AIM OF THE TASK: Go through the records below and show every line with the string "base".
--- AVAILABLE DATA ---
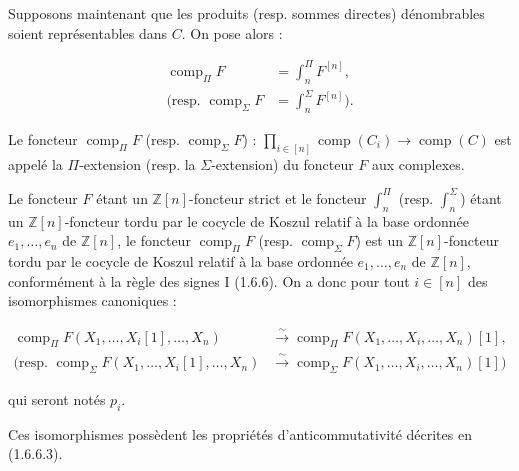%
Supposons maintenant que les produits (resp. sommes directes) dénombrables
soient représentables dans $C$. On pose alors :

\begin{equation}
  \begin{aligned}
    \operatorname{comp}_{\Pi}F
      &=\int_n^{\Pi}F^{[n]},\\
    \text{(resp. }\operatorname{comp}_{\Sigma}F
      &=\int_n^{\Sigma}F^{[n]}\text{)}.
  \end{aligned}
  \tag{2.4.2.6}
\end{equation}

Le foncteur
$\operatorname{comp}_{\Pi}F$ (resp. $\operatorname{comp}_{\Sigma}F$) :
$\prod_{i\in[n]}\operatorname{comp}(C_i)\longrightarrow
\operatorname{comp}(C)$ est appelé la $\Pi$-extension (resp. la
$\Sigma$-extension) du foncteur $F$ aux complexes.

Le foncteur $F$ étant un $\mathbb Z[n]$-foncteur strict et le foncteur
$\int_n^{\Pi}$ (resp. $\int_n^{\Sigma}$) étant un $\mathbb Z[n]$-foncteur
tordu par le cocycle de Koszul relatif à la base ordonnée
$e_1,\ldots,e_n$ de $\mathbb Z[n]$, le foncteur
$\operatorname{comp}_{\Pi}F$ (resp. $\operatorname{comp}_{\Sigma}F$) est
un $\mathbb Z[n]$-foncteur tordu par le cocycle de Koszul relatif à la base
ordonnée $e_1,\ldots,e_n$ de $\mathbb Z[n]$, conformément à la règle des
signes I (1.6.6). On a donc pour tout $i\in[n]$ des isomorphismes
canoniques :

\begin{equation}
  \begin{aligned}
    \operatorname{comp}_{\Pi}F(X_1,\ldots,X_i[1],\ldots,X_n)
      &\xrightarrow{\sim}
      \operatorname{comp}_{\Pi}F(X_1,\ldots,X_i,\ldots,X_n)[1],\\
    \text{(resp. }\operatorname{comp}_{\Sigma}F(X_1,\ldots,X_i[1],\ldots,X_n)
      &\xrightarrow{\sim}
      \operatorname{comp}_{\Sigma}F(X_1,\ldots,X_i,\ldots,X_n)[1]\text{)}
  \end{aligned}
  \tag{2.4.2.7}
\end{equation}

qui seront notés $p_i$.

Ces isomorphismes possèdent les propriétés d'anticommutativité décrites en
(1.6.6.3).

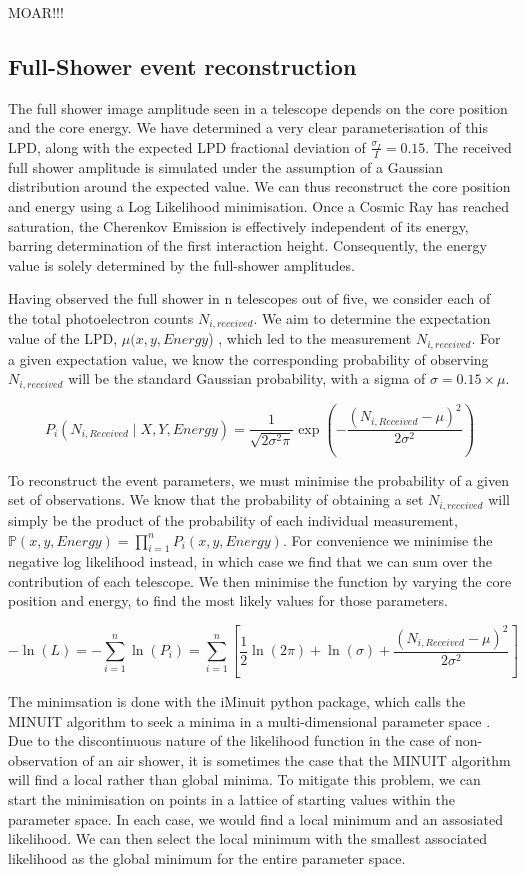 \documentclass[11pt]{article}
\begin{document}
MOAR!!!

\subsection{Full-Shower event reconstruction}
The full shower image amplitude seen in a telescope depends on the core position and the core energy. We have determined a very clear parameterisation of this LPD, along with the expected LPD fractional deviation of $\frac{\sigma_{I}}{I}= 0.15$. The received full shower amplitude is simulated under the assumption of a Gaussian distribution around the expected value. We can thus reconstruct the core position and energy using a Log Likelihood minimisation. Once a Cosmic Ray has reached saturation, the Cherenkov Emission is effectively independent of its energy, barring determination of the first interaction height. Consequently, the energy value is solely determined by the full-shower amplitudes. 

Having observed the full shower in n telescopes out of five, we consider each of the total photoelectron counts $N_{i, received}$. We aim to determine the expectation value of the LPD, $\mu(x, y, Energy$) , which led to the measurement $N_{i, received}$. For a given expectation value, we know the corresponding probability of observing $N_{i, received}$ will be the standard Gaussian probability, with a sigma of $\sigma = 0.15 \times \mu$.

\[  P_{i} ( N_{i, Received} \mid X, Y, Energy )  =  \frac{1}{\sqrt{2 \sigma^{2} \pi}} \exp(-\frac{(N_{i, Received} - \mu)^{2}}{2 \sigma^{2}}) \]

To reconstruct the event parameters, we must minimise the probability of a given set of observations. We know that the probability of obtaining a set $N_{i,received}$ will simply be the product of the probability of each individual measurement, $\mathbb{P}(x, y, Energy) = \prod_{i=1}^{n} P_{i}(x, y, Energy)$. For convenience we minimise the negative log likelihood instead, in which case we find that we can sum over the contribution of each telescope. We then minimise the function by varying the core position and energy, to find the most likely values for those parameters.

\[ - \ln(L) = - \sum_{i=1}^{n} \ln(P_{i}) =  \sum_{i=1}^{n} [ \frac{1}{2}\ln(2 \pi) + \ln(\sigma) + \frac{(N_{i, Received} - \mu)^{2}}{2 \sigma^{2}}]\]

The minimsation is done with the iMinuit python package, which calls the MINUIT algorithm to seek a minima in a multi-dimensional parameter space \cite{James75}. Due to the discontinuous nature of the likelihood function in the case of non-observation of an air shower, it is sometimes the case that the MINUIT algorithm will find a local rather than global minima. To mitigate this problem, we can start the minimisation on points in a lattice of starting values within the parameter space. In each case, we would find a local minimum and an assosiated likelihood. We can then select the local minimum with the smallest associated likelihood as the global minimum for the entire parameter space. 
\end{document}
---
TASK SOLUTION:
tordu par le cocycle de Koszul relatif à la base ordonnée
un $\mathbb Z[n]$-foncteur tordu par le cocycle de Koszul relatif à la base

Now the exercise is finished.